== Segment start ==

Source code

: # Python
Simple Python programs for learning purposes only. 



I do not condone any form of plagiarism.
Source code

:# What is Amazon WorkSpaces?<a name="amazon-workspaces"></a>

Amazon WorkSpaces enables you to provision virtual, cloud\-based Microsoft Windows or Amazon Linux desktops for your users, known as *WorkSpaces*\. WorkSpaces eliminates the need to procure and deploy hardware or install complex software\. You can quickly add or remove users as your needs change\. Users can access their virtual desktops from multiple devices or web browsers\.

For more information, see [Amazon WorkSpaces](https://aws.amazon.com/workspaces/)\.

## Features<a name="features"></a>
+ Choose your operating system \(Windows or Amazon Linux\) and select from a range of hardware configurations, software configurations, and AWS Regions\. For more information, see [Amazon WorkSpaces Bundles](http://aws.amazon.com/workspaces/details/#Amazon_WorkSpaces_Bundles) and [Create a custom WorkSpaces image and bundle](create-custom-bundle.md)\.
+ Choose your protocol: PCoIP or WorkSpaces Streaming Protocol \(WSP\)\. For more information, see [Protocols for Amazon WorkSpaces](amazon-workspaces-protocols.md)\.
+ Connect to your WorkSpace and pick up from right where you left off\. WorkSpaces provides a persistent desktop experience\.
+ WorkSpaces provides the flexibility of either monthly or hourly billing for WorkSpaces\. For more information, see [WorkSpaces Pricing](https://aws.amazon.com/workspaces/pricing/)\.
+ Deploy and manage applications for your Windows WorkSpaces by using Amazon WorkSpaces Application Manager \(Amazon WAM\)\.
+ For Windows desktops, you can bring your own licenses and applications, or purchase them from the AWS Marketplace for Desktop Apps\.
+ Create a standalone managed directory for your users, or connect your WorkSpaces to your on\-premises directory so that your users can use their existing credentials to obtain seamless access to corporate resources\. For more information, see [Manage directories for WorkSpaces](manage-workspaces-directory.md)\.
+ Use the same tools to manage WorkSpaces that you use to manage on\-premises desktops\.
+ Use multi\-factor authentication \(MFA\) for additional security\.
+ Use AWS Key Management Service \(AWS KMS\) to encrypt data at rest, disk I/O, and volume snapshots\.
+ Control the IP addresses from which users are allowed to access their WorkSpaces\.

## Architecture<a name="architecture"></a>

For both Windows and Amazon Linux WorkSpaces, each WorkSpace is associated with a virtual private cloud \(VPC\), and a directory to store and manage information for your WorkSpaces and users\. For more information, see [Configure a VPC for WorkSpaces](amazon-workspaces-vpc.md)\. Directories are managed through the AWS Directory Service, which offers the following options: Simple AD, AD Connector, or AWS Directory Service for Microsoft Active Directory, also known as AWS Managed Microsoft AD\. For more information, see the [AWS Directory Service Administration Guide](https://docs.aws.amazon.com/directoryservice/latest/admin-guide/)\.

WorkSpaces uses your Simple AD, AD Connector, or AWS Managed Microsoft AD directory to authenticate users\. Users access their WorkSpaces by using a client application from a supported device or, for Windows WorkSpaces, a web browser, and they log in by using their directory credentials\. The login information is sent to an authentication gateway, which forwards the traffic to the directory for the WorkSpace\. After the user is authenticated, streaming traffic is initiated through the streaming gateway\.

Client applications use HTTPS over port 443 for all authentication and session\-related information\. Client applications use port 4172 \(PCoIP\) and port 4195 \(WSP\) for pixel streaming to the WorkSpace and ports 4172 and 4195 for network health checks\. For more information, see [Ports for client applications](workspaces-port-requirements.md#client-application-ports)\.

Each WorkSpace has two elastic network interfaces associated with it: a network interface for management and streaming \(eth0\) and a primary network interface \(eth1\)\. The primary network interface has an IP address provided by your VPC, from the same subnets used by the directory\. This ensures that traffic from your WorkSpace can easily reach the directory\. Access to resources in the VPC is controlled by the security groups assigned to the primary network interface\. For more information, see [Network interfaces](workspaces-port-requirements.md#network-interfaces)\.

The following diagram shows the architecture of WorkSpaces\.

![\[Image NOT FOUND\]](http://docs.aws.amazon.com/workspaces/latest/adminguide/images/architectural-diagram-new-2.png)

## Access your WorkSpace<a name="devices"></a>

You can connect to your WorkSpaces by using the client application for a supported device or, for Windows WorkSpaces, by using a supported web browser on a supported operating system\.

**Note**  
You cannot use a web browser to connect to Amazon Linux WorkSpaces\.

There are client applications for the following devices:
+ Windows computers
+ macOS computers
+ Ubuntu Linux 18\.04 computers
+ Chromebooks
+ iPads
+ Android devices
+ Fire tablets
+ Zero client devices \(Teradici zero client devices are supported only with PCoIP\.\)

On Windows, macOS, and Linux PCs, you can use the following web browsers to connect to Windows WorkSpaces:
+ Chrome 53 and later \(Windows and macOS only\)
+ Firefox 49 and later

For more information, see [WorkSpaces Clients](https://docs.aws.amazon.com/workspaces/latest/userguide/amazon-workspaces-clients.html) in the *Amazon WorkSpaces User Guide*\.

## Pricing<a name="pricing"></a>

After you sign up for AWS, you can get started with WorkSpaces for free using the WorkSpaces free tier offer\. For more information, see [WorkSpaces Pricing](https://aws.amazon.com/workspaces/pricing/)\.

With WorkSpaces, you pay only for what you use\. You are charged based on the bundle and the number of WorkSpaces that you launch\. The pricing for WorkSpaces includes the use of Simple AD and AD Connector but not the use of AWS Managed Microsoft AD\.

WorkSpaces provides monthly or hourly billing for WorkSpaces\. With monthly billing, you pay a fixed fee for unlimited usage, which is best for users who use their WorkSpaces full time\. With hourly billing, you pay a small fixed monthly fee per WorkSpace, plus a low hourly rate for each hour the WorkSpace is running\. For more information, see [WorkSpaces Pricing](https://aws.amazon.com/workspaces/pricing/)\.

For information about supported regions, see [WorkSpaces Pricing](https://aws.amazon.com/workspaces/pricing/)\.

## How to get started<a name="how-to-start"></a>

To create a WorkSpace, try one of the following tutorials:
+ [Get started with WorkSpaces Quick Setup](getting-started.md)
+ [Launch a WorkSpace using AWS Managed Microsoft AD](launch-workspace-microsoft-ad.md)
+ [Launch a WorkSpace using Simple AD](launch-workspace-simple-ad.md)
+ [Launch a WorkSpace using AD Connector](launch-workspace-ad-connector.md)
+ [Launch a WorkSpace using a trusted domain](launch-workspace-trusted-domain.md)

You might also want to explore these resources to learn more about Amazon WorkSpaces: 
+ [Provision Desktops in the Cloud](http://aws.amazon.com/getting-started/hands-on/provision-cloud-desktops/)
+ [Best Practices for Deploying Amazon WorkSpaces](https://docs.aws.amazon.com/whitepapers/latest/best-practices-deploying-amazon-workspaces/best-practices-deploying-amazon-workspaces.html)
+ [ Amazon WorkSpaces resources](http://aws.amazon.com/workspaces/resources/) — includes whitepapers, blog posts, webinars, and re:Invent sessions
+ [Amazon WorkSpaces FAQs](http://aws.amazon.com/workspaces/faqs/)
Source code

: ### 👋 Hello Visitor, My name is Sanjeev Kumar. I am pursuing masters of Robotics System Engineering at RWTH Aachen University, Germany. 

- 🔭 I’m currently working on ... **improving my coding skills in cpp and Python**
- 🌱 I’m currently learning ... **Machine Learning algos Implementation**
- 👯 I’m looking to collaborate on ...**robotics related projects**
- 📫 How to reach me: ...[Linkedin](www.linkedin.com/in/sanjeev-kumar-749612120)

== Segment end ==
== Segment start ==

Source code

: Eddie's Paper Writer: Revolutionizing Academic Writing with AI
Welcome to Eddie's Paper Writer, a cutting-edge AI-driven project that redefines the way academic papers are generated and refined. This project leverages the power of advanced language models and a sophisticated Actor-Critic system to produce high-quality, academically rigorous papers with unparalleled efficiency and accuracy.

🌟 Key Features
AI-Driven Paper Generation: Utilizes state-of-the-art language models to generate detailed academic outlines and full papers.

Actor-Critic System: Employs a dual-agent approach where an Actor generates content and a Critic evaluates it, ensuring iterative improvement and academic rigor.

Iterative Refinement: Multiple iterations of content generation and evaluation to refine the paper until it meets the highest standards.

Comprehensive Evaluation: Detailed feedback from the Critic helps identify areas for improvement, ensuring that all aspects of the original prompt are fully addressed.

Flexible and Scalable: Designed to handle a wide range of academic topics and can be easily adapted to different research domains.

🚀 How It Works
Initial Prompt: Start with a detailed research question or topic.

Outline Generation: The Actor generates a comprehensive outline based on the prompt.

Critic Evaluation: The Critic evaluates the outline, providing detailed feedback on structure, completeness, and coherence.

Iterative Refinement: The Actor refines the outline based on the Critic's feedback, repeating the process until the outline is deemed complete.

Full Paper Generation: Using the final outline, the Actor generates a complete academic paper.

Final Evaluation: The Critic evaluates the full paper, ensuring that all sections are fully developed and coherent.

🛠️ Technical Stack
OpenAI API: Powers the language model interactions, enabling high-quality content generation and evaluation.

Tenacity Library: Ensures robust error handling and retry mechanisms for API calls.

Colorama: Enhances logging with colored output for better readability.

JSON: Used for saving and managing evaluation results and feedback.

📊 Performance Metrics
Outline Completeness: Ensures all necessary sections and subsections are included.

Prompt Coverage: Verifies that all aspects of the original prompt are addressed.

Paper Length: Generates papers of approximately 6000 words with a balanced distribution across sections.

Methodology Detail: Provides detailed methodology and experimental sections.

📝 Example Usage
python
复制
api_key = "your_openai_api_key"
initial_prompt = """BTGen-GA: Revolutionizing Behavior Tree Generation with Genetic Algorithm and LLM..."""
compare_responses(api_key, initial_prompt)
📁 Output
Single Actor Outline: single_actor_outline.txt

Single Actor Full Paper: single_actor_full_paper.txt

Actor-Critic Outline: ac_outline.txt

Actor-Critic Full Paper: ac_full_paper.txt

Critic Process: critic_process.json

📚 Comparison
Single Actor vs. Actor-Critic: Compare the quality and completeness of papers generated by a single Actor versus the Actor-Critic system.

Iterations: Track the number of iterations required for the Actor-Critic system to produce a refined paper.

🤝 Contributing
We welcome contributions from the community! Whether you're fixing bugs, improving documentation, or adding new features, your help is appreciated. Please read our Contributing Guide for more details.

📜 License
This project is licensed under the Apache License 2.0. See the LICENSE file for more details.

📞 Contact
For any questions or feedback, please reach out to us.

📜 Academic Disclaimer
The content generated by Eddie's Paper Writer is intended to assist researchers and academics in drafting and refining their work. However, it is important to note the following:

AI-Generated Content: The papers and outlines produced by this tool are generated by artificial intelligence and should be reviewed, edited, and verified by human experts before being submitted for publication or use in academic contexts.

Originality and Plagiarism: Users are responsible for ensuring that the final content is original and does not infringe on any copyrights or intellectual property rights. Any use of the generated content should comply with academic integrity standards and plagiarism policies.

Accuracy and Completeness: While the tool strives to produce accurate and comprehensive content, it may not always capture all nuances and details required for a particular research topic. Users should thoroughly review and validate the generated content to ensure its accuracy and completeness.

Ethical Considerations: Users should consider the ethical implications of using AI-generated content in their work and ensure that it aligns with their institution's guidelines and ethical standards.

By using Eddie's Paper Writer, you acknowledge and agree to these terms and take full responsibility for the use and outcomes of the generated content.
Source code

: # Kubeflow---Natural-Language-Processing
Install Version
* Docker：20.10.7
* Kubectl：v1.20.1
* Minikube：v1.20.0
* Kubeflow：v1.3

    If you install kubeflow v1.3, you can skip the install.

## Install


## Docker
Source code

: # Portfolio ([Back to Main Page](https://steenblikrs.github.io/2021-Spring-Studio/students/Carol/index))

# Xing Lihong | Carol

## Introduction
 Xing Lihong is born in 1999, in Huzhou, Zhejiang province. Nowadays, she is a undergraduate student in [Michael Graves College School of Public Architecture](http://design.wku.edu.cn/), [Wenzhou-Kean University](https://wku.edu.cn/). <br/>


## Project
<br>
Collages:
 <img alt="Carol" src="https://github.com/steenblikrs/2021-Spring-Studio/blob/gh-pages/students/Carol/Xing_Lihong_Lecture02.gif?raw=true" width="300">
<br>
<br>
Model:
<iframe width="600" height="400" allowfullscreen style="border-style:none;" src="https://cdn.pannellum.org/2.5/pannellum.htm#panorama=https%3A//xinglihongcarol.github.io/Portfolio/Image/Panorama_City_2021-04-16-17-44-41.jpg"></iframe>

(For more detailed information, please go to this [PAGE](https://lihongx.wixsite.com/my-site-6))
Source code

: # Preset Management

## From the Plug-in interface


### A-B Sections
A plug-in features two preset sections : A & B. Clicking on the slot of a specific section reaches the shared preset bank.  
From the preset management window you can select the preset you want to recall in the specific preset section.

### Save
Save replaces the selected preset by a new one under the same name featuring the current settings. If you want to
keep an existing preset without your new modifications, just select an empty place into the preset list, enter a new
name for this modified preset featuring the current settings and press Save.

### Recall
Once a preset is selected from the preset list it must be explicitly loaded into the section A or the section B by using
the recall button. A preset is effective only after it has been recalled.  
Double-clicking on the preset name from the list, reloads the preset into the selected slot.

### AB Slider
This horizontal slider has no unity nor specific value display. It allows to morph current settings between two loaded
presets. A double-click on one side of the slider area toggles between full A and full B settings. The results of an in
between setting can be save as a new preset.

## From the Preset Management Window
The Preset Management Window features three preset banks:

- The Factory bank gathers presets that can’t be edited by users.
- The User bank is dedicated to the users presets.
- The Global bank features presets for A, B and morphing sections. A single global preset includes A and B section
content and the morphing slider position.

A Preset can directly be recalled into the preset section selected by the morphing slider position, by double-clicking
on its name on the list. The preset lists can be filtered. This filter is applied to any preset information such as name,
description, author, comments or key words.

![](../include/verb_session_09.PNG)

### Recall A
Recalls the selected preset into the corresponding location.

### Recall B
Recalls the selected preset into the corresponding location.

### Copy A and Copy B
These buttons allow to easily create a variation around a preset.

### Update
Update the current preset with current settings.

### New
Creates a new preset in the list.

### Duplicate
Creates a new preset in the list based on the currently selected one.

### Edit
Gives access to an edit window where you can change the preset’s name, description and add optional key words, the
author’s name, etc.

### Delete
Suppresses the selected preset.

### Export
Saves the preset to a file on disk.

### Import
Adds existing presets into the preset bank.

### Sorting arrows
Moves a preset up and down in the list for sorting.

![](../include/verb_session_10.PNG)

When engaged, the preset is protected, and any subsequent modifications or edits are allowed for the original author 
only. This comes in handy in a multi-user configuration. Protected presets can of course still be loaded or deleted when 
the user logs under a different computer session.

== Segment end ==
== Segment start ==

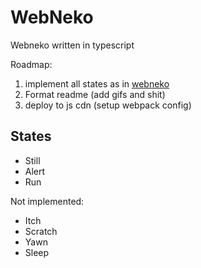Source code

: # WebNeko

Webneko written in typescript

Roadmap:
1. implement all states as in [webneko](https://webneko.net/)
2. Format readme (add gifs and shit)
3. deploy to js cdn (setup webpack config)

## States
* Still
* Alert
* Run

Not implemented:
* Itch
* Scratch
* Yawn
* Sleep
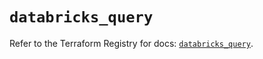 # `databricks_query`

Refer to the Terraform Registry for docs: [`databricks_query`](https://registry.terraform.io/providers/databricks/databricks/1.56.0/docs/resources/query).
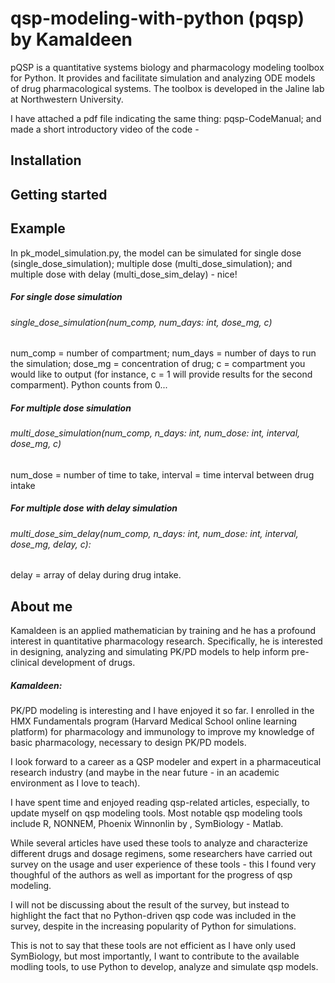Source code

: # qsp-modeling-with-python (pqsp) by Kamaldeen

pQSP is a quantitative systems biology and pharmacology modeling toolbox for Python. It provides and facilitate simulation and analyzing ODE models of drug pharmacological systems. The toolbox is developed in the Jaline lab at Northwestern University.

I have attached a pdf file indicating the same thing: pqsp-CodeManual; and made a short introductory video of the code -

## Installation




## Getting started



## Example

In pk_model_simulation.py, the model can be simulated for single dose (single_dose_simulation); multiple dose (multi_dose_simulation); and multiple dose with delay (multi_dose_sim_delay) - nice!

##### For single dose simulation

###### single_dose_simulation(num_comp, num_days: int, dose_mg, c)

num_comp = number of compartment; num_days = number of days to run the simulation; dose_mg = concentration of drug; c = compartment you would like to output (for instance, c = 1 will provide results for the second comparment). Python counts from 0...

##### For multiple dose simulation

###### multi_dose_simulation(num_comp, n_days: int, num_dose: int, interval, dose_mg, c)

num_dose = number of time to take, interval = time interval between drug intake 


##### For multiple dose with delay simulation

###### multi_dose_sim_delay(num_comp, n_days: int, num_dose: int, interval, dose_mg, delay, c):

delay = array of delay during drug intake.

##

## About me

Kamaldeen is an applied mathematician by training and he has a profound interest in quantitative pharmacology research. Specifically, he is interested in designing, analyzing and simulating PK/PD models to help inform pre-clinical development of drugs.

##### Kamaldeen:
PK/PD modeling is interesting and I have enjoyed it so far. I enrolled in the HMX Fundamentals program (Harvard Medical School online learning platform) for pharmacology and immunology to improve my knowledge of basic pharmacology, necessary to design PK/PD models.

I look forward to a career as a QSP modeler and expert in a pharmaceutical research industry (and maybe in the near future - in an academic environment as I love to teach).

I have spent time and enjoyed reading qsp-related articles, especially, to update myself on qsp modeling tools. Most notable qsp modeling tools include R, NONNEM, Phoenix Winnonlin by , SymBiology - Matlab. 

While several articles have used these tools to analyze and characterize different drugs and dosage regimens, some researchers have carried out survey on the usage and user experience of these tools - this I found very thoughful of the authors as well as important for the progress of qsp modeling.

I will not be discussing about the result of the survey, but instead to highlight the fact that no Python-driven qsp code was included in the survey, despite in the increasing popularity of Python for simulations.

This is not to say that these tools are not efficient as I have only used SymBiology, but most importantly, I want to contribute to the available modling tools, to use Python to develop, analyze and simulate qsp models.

== Segment end ==

Scan the entries above and copy each line where "interface" occurs.

ANSWER AREA:
Each WorkSpace has two elastic network interfaces associated with it: a network interface for management and streaming \(eth0\) and a primary network interface \(eth1\)\. The primary network interface has an IP address provided by your VPC, from the same subnets used by the directory\. This ensures that traffic from your WorkSpace can easily reach the directory\. Access to resources in the VPC is controlled by the security groups assigned to the primary network interface\. For more information, see [Network interfaces](workspaces-port-requirements.md#network-interfaces)\.
## From the Plug-in interface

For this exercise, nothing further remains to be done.